- [DATA LISTING]:
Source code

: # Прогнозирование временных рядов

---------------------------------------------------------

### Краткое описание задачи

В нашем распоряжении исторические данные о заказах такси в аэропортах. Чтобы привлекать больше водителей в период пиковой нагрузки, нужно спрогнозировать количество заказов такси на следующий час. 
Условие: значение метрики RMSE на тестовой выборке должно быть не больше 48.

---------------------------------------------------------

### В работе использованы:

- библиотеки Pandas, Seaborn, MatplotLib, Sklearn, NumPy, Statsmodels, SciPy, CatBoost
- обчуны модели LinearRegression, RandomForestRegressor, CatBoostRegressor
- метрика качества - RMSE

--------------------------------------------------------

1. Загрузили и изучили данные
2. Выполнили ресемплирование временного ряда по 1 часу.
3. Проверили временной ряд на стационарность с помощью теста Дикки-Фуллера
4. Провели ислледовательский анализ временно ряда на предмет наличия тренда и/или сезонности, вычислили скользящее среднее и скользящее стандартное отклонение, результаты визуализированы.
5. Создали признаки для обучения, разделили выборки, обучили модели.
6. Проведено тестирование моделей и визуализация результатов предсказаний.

---

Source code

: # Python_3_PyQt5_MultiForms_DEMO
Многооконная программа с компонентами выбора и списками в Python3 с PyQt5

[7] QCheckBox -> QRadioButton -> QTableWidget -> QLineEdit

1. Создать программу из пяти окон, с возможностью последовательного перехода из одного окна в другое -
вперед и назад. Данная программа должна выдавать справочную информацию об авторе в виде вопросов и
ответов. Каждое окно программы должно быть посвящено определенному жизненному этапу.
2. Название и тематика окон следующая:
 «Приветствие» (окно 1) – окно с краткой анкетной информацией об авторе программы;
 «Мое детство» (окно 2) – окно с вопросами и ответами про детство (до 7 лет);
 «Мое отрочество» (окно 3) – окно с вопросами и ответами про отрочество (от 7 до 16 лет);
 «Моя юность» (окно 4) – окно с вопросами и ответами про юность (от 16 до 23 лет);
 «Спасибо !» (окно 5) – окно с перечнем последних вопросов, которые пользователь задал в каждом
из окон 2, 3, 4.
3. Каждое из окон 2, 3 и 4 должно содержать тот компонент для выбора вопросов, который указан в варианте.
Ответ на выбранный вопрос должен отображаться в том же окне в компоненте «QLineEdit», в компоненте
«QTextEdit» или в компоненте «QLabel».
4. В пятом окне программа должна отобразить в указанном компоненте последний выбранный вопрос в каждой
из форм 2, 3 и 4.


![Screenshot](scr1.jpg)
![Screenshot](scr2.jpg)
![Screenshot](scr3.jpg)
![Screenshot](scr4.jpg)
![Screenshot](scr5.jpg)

--

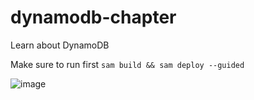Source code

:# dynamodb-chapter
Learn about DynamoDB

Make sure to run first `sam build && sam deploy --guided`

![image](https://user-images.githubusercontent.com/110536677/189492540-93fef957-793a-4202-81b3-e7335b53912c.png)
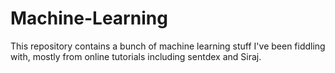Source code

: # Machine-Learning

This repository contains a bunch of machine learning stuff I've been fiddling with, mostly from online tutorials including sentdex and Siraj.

- [EXERCISE DETAILS]: Report, from the entries above, each line where "вопросами" is found.

- [ANSWER SECTION]:
 «Мое детство» (окно 2) – окно с вопросами и ответами про детство (до 7 лет);
 «Мое отрочество» (окно 3) – окно с вопросами и ответами про отрочество (от 7 до 16 лет);
 «Моя юность» (окно 4) – окно с вопросами и ответами про юность (от 16 до 23 лет);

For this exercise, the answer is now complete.